総選挙へのコメント

 昨日の朝日夕刊に「『自民党圧勝』私はこう見る」という著名人たちの今回の選挙結果についての見解がのっていた。その中で、ふむふむ、なるほどと思ったものを二つ。

「ぶっ壊す」発言経済弱者が期待 東大助教授・本田由紀(教育社会学
 自民党の一人勝ちに近かった首都圏は、ニートやフリーターといった「経済的弱者」が多い半面、IT長者など若い「勝ち組」も集中している。市場主義を一層進めてさらなる利益を享受したい勝ち組と、窮状の打開を経済の活性化に求めたフリーターなど経済的弱者の双方が、小泉政権に期待票を投じたということだろうか。それとも経済的弱者が投票という形で声を上げなかった結果、強者の発言が増幅されたのか。
 劣勢からの挽回や抵抗の機会でもある選挙で、経済的弱者が、政策的に手を差し伸べてもらうことよりも、「ぶっ壊す」ことを訴える小泉首相に、希望を見いだした可能性もある。現状が厳しいほど、単純なカリスマに自分を同一化して、「この人だったら何かをやってくれるかもしれない」と。

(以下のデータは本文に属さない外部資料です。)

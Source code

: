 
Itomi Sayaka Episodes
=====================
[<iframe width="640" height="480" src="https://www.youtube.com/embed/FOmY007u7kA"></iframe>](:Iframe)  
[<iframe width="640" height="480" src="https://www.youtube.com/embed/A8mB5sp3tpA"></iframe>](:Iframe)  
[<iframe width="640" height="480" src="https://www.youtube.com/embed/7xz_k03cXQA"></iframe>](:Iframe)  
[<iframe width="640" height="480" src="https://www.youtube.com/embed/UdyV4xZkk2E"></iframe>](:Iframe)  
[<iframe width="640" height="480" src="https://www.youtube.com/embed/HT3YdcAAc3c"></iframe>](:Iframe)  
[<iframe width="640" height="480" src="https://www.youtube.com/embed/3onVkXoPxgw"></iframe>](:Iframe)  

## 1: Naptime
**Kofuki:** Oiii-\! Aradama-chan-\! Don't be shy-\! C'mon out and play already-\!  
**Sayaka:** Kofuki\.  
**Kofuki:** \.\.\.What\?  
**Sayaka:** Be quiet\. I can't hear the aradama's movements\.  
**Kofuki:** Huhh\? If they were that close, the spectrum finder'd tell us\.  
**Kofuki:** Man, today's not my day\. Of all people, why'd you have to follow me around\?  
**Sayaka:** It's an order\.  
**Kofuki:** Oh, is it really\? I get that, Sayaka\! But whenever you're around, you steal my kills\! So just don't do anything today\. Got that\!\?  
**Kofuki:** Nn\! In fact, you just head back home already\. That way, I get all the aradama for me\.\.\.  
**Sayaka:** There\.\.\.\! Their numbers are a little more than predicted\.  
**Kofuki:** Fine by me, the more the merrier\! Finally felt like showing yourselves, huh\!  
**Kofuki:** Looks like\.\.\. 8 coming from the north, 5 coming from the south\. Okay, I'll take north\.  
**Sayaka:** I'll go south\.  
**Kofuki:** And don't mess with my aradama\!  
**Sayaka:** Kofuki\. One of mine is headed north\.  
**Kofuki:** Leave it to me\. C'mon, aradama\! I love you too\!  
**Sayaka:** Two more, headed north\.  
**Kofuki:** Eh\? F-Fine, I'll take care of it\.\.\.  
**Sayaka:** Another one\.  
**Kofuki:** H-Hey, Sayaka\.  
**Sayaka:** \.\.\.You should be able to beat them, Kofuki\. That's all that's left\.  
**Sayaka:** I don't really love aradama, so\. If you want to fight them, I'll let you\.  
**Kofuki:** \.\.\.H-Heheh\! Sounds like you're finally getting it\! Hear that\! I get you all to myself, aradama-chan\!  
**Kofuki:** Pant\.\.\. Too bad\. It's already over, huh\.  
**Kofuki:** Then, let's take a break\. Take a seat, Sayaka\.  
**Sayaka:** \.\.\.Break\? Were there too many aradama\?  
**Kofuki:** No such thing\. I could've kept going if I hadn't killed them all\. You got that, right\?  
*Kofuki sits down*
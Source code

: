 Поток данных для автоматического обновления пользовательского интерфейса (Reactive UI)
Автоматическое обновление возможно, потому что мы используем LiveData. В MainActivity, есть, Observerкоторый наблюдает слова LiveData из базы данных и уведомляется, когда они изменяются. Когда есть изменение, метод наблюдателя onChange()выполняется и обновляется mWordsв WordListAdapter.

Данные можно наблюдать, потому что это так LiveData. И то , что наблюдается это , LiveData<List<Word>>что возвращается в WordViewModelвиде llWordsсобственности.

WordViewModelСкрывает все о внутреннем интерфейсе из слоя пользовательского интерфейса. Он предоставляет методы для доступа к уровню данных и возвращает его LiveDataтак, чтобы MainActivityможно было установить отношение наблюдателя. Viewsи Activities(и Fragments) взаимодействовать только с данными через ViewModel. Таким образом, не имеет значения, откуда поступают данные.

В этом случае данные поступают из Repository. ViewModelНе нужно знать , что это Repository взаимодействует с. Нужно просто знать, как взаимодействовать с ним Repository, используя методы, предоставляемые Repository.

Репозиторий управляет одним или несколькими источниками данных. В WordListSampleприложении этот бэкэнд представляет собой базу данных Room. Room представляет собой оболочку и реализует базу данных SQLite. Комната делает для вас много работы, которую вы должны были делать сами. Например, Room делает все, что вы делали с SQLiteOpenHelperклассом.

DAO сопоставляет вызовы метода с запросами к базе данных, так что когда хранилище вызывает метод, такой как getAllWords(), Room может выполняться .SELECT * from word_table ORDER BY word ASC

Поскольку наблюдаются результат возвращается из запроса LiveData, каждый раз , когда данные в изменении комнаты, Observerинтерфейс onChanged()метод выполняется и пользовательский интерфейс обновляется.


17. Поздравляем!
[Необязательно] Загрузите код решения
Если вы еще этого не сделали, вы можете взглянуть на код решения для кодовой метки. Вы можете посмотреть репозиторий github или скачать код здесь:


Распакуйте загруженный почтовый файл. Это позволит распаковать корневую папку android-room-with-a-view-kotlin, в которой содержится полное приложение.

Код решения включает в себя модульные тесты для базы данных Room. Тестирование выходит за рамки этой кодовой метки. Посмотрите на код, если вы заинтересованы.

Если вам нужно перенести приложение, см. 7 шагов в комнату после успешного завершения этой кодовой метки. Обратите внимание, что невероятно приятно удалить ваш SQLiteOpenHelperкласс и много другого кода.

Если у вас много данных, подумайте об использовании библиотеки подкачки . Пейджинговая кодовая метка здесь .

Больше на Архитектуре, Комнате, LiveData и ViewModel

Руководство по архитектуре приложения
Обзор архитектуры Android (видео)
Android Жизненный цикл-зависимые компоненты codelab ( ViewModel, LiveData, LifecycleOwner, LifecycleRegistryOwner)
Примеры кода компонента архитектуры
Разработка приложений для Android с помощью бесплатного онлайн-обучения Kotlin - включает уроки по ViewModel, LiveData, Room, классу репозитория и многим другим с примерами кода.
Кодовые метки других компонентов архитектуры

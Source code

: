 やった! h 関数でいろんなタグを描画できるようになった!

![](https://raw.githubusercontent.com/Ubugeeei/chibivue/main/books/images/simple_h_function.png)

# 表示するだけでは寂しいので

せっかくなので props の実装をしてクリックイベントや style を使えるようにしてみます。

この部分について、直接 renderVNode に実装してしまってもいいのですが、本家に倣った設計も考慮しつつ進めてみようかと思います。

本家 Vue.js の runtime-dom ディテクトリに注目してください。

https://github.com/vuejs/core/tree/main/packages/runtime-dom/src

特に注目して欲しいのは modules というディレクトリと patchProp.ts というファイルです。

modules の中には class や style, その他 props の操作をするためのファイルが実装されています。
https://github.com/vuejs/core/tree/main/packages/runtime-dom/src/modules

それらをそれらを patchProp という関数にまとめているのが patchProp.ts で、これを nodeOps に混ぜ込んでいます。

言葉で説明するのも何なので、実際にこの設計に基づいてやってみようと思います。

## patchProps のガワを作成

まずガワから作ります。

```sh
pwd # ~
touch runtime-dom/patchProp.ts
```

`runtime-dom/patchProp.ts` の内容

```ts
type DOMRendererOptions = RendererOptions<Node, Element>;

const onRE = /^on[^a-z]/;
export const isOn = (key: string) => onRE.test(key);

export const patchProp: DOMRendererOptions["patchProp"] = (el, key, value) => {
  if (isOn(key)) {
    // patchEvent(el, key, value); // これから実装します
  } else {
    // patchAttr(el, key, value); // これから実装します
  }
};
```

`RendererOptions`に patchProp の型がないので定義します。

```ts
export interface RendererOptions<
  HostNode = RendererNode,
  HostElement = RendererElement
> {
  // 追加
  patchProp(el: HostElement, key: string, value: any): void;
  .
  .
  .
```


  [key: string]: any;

 けっこう的確な分析なのかもしれない。今回投票率があがり所謂無党派層が投票所に足を運んだ。その多くが、経済的「勝ち組」であるわけではないだろう。どちらかといえば、「負け組み」の連中が小泉=自民党に投票したと思われる要素が多々見受けられる。このコメントには、彼らの投票行動のある種の側面をけっこうきっちりとしたモデルとして指摘していると感じられた。大いに同感だ。もっとも弱者がカリスマに自己同一化していくというのは、新しい発見でもなんでもなく、ファシズムに賛同していく大衆の政治心理の分析としてはきわめて真っ当かつ古典的だ。
 概して疎外される自我は、自らを疎外する国家、権力、共同体とかいった共同幻想装置にきわめてたやすく取り込まれ自己同一化していくといったのは、かっての吉本隆明だったけ。あるいはフランクフルト学派の面々あたりだったか。
 さらに今の若者たちのうちでも、多分に小泉シンパを形成していそうな2chnあたりに生息しているネットウヨ的な連中の心理をとりあげたコメントを寄せているのがこれ。

「大衆の攻撃性」扇動するやり方 人材育成コンサルタント 辛淑玉
 キーワードは「憎悪」だ。無党派層の多くは不況でもっとも打撃を受けている都市部の若者。高学歴にもかかわらず不安定な状況に置かれている彼らの中にはバーチャルなナショナリズムに酔いしれ、ネット上でマイノリティを攻撃する者も少なくない。小泉さんは彼らの憎しみを、不況でも身分が保障された公務員に向けさせた。
 このように「大衆の攻撃性」を扇動するやり方は、一歩引いてみると稚拙な手法だが、それにだまされるほど社会は閉塞している。禁じ手を糾弾できずに沈黙し続けたメディアの罪は大きい。また、野党は無党派層の不満を吸収できなかった。
 民主党は徹底的な弱者救済策を示さず、自民と公約に大差がないまま。母体の労組がパートなど組織されていない労働者のケアを十分にしてこなかったつけが出た形だ。労組の罪も深い。

 小泉の扇動とそれにのせられた無党派層、特に若者の関係性のある種の側面をぐぐっと図式化していると感じた。それにしても「バーチャルなナショナリズムに酔いしれ、ネット上でマイノリティを攻撃する」とのくだりは、まさしくネットウヨを指しているね。ネット上のこうした集団にリアリティがあるのかないのか、今のところははっきりしない。しかし危険な兆候であること、それを看過できないものとして俎上にのせようとするこの人の問題意識はけっこう重要だとは思う。一部のひきこもりのたわごとではすまされないところにきつつあるし、社会の閉塞状況の深刻化とともにより危険な形で顕在化してくる可能性大だからね。